(What you should do):
Every line below that includes "dependencies" counts toward the total. Report that total alone.
─── Exercise inputs ───
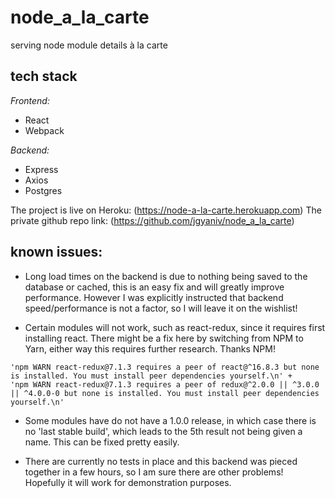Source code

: # node_a_la_carte
serving node module details à la carte

## tech stack
*Frontend:*
* React
* Webpack

*Backend:*
* Express
* Axios
* Postgres

The project is live on Heroku: (https://node-a-la-carte.herokuapp.com)
The private github repo link: (https://github.com/jgyaniv/node_a_la_carte)

## known issues:
* Long load times on the backend is due to nothing being saved to the database or cached, this is an easy fix and will greatly improve performance. However I was explicitly instructed that backend speed/performance is not a factor, so I will leave it on the wishlist!

* Certain modules will not work, such as react-redux, since it requires first installing react. There might be a fix here by switching from NPM to Yarn, either way this requires further research. Thanks NPM!
```
'npm WARN react-redux@7.1.3 requires a peer of react@^16.8.3 but none is installed. You must install peer dependencies yourself.\n' +
'npm WARN react-redux@7.1.3 requires a peer of redux@^2.0.0 || ^3.0.0 || ^4.0.0-0 but none is installed. You must install peer dependencies yourself.\n'
```

* Some modules have do not have a 1.0.0 release, in which case there is no 'last stable build', which leads to the 5th result not being given a name. This can be fixed pretty easily.

* There are currently no tests in place and this backend was pieced together in a few hours, so I am sure there are other problems! Hopefully it will work for demonstration purposes.
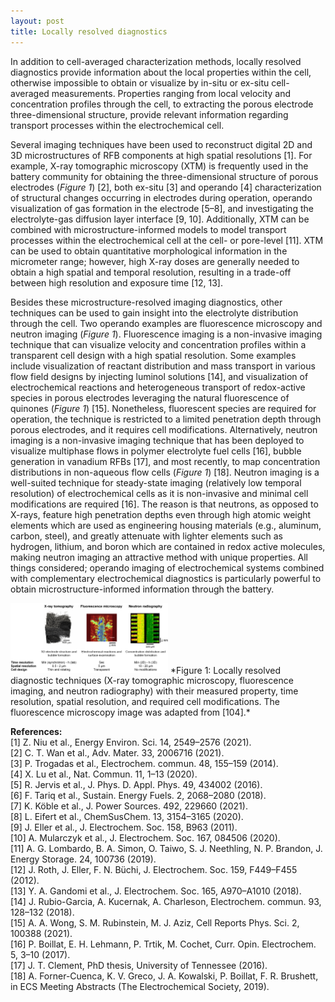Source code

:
 ```yaml
---
layout: post
title: Locally resolved diagnostics
---
```


In addition to cell-averaged characterization methods, locally resolved diagnostics provide information about the local properties within the cell, otherwise impossible to obtain or visualize by in-situ or ex-situ cell-averaged measurements. Properties ranging from local velocity and concentration profiles through the cell, to extracting the porous electrode three-dimensional structure, provide relevant information regarding transport processes within the electrochemical cell. 

Several imaging techniques have been used to reconstruct digital 2D and 3D microstructures of RFB components at high spatial resolutions [1]. For example, X-ray tomographic microscopy (XTM) is frequently used in the battery community for obtaining the three-dimensional structure of porous electrodes (*Figure 1*) [2], both ex-situ [3] and operando [4] characterization of structural changes occurring in electrodes during operation, operando visualization of gas formation in the electrode [5–8], and investigating the electrolyte-gas diffusion layer interface [9, 10]. Additionally, XTM can be combined with microstructure-informed models to model transport processes within the electrochemical cell at the cell- or pore-level [11]. XTM can be used to obtain quantitative morphological information in the micrometer range; however, high X-ray doses are generally needed to obtain a high spatial and temporal resolution, resulting in a trade-off between high resolution and exposure time [12, 13].

Besides these microstructure-resolved imaging diagnostics, other techniques can be used to gain insight into the electrolyte distribution through the cell. Two operando examples are fluorescence microscopy and neutron imaging (*Figure 1*). Fluorescence imaging is a non-invasive imaging technique that can visualize velocity and concentration profiles within a transparent cell design with a high spatial resolution. Some examples include visualization of reactant distribution and mass transport in various flow field designs by injecting luminol solutions [14], and visualization of electrochemical reactions and heterogeneous transport of redox-active species in porous electrodes leveraging the natural fluorescence of quinones (*Figure 1*) [15]. Nonetheless, fluorescent species are required for operation, the technique is restricted to a limited penetration depth through porous electrodes, and it requires cell modifications. Alternatively, neutron imaging is a non-invasive imaging technique that has been deployed to visualize multiphase flows in polymer electrolyte fuel cells [16], bubble generation in vanadium RFBs [17], and most recently, to map concentration distributions in non-aqueous flow cells (*Figure 1*) [18]. Neutron imaging is a well-suited technique for steady-state imaging (relatively low temporal resolution) of electrochemical cells as it is non-invasive and minimal cell modifications are required [16]. The reason is that neutrons, as opposed to X-rays, feature high penetration depths even through high atomic weight elements which are used as engineering housing materials (e.g., aluminum, carbon, steel), and greatly attenuate with lighter elements such as hydrogen, lithium, and boron which are contained in redox active molecules, making neutron imaging an attractive method with unique properties. All things considered; operando imaging of electrochemical systems combined with complementary electrochemical diagnostics is particularly powerful to obtain microstructure-informed information through the battery.

<img src="/public/blog/imaging.png" alt="color photo ftl" width="50%" height="auto" />
*Figure 1: Locally resolved diagnostic techniques (X-ray tomographic microscopy, fluorescence imaging, and neutron radiography) with their measured property, time resolution, spatial resolution, and required cell modifications. The fluorescence microscopy image was adapted from [104].*

**References:**\
[1]	    Z. Niu et al., Energy Environ. Sci. 14, 2549–2576 (2021).\
[2]	    C. T. Wan et al., Adv. Mater. 33, 2006716 (2021).\
[3]	    P. Trogadas et al., Electrochem. commun. 48, 155–159 (2014).\
[4]	    X. Lu et al., Nat. Commun. 11, 1–13 (2020).\
[5]	    R. Jervis et al., J. Phys. D. Appl. Phys. 49, 434002 (2016).\
[6]	    F. Tariq et al., Sustain. Energy Fuels. 2, 2068–2080 (2018).\
[7]	    K. Köble et al., J. Power Sources. 492, 229660 (2021).\
[8]	    L. Eifert et al., ChemSusChem. 13, 3154–3165 (2020).\
[9]	    J. Eller et al., J. Electrochem. Soc. 158, B963 (2011).\
[10]	A. Mularczyk et al., J. Electrochem. Soc. 167, 084506 (2020).\
[11]	A. G. Lombardo, B. A. Simon, O. Taiwo, S. J. Neethling, N. P. Brandon, J. Energy Storage. 24, 100736 (2019).\
[12]	J. Roth, J. Eller, F. N. Büchi, J. Electrochem. Soc. 159, F449–F455 (2012).\
[13]	Y. A. Gandomi et al., J. Electrochem. Soc. 165, A970–A1010 (2018).\
[14]	J. Rubio-Garcia, A. Kucernak, A. Charleson, Electrochem. commun. 93, 128–132 (2018).\
[15]	A. A. Wong, S. M. Rubinstein, M. J. Aziz, Cell Reports Phys. Sci. 2, 100388 (2021).\
[16]	P. Boillat, E. H. Lehmann, P. Trtik, M. Cochet, Curr. Opin. Electrochem. 5, 3–10 (2017).\
[17]	J. T. Clement, PhD thesis, University of Tennessee (2016).\
[18]	A. Forner-Cuenca, K. V. Greco, J. A. Kowalski, P. Boillat, F. R. Brushett, in ECS Meeting Abstracts (The Electrochemical Society, 2019).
───
(Expected answer):
2